▸ Assignment: Restate each entry shown beneath this instruction, keeping its wording intact.

********

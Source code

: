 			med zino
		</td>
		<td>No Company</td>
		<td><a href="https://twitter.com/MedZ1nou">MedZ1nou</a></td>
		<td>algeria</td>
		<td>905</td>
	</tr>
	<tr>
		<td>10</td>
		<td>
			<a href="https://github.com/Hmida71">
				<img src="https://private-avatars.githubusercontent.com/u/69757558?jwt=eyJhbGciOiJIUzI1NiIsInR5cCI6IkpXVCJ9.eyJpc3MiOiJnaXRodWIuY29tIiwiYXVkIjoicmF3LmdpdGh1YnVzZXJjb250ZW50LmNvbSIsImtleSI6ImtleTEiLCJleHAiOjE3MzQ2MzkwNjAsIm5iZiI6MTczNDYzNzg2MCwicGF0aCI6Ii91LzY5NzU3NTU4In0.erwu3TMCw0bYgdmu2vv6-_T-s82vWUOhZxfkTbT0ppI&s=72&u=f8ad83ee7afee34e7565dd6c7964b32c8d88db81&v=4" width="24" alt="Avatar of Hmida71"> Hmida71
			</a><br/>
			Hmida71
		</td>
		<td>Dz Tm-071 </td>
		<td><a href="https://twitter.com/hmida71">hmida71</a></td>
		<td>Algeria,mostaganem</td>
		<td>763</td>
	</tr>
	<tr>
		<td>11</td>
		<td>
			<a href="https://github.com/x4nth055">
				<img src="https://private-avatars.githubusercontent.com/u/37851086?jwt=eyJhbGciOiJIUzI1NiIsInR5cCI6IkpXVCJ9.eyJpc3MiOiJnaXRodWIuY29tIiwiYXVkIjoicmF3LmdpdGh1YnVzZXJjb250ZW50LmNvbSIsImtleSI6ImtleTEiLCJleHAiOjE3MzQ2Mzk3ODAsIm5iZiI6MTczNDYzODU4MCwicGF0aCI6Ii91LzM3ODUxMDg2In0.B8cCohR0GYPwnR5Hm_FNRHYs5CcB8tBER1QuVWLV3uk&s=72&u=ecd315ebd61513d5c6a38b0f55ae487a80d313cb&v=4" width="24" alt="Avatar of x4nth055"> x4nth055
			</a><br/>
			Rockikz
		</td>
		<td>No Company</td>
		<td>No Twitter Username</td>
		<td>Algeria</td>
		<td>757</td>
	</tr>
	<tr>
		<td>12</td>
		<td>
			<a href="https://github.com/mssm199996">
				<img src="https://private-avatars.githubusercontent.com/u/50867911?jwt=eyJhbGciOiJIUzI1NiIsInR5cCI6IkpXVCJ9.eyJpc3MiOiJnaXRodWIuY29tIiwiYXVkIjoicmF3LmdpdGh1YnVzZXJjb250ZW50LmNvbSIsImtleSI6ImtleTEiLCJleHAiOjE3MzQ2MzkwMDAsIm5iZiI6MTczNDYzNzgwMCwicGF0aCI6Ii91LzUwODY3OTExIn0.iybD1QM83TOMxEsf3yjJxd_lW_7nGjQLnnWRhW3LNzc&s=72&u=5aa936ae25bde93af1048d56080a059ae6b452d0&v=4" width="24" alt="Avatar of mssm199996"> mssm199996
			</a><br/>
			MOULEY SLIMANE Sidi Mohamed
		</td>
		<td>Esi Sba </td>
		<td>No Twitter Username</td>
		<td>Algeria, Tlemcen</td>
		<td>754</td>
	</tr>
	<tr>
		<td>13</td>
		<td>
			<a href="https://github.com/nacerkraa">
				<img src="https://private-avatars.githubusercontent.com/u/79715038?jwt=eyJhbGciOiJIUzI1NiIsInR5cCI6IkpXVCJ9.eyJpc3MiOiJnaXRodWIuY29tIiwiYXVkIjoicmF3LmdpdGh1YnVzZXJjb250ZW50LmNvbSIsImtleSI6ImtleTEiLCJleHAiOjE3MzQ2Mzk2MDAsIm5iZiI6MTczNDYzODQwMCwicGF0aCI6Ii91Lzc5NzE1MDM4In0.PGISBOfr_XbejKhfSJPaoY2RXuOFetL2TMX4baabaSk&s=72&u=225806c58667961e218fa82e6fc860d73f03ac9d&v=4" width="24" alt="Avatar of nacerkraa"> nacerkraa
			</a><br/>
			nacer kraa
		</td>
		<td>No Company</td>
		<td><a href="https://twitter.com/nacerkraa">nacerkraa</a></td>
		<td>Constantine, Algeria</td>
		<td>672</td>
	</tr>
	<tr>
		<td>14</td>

********

▸ The answer:
Source code

: 			med zino
		</td>
		<td>No Company</td>
		<td><a href="https://twitter.com/MedZ1nou">MedZ1nou</a></td>
		<td>algeria</td>
		<td>905</td>
	</tr>
	<tr>
		<td>10</td>
		<td>
			<a href="https://github.com/Hmida71">
				<img src="https://private-avatars.githubusercontent.com/u/69757558?jwt=eyJhbGciOiJIUzI1NiIsInR5cCI6IkpXVCJ9.eyJpc3MiOiJnaXRodWIuY29tIiwiYXVkIjoicmF3LmdpdGh1YnVzZXJjb250ZW50LmNvbSIsImtleSI6ImtleTEiLCJleHAiOjE3MzQ2MzkwNjAsIm5iZiI6MTczNDYzNzg2MCwicGF0aCI6Ii91LzY5NzU3NTU4In0.erwu3TMCw0bYgdmu2vv6-_T-s82vWUOhZxfkTbT0ppI&s=72&u=f8ad83ee7afee34e7565dd6c7964b32c8d88db81&v=4" width="24" alt="Avatar of Hmida71"> Hmida71
			</a><br/>
			Hmida71
		</td>
		<td>Dz Tm-071 </td>
		<td><a href="https://twitter.com/hmida71">hmida71</a></td>
		<td>Algeria,mostaganem</td>
		<td>763</td>
	</tr>
	<tr>
		<td>11</td>
		<td>
			<a href="https://github.com/x4nth055">
				<img src="https://private-avatars.githubusercontent.com/u/37851086?jwt=eyJhbGciOiJIUzI1NiIsInR5cCI6IkpXVCJ9.eyJpc3MiOiJnaXRodWIuY29tIiwiYXVkIjoicmF3LmdpdGh1YnVzZXJjb250ZW50LmNvbSIsImtleSI6ImtleTEiLCJleHAiOjE3MzQ2Mzk3ODAsIm5iZiI6MTczNDYzODU4MCwicGF0aCI6Ii91LzM3ODUxMDg2In0.B8cCohR0GYPwnR5Hm_FNRHYs5CcB8tBER1QuVWLV3uk&s=72&u=ecd315ebd61513d5c6a38b0f55ae487a80d313cb&v=4" width="24" alt="Avatar of x4nth055"> x4nth055
			</a><br/>
			Rockikz
		</td>
		<td>No Company</td>
		<td>No Twitter Username</td>
		<td>Algeria</td>
		<td>757</td>
	</tr>
	<tr>
		<td>12</td>
		<td>
			<a href="https://github.com/mssm199996">
				<img src="https://private-avatars.githubusercontent.com/u/50867911?jwt=eyJhbGciOiJIUzI1NiIsInR5cCI6IkpXVCJ9.eyJpc3MiOiJnaXRodWIuY29tIiwiYXVkIjoicmF3LmdpdGh1YnVzZXJjb250ZW50LmNvbSIsImtleSI6ImtleTEiLCJleHAiOjE3MzQ2MzkwMDAsIm5iZiI6MTczNDYzNzgwMCwicGF0aCI6Ii91LzUwODY3OTExIn0.iybD1QM83TOMxEsf3yjJxd_lW_7nGjQLnnWRhW3LNzc&s=72&u=5aa936ae25bde93af1048d56080a059ae6b452d0&v=4" width="24" alt="Avatar of mssm199996"> mssm199996
			</a><br/>
			MOULEY SLIMANE Sidi Mohamed
		</td>
		<td>Esi Sba </td>
		<td>No Twitter Username</td>
		<td>Algeria, Tlemcen</td>
		<td>754</td>
	</tr>
	<tr>
		<td>13</td>
		<td>
			<a href="https://github.com/nacerkraa">
				<img src="https://private-avatars.githubusercontent.com/u/79715038?jwt=eyJhbGciOiJIUzI1NiIsInR5cCI6IkpXVCJ9.eyJpc3MiOiJnaXRodWIuY29tIiwiYXVkIjoicmF3LmdpdGh1YnVzZXJjb250ZW50LmNvbSIsImtleSI6ImtleTEiLCJleHAiOjE3MzQ2Mzk2MDAsIm5iZiI6MTczNDYzODQwMCwicGF0aCI6Ii91Lzc5NzE1MDM4In0.PGISBOfr_XbejKhfSJPaoY2RXuOFetL2TMX4baabaSk&s=72&u=225806c58667961e218fa82e6fc860d73f03ac9d&v=4" width="24" alt="Avatar of nacerkraa"> nacerkraa
			</a><br/>
			nacer kraa
		</td>
		<td>No Company</td>
		<td><a href="https://twitter.com/nacerkraa">nacerkraa</a></td>
		<td>Constantine, Algeria</td>
		<td>672</td>
	</tr>
	<tr>
		<td>14</td>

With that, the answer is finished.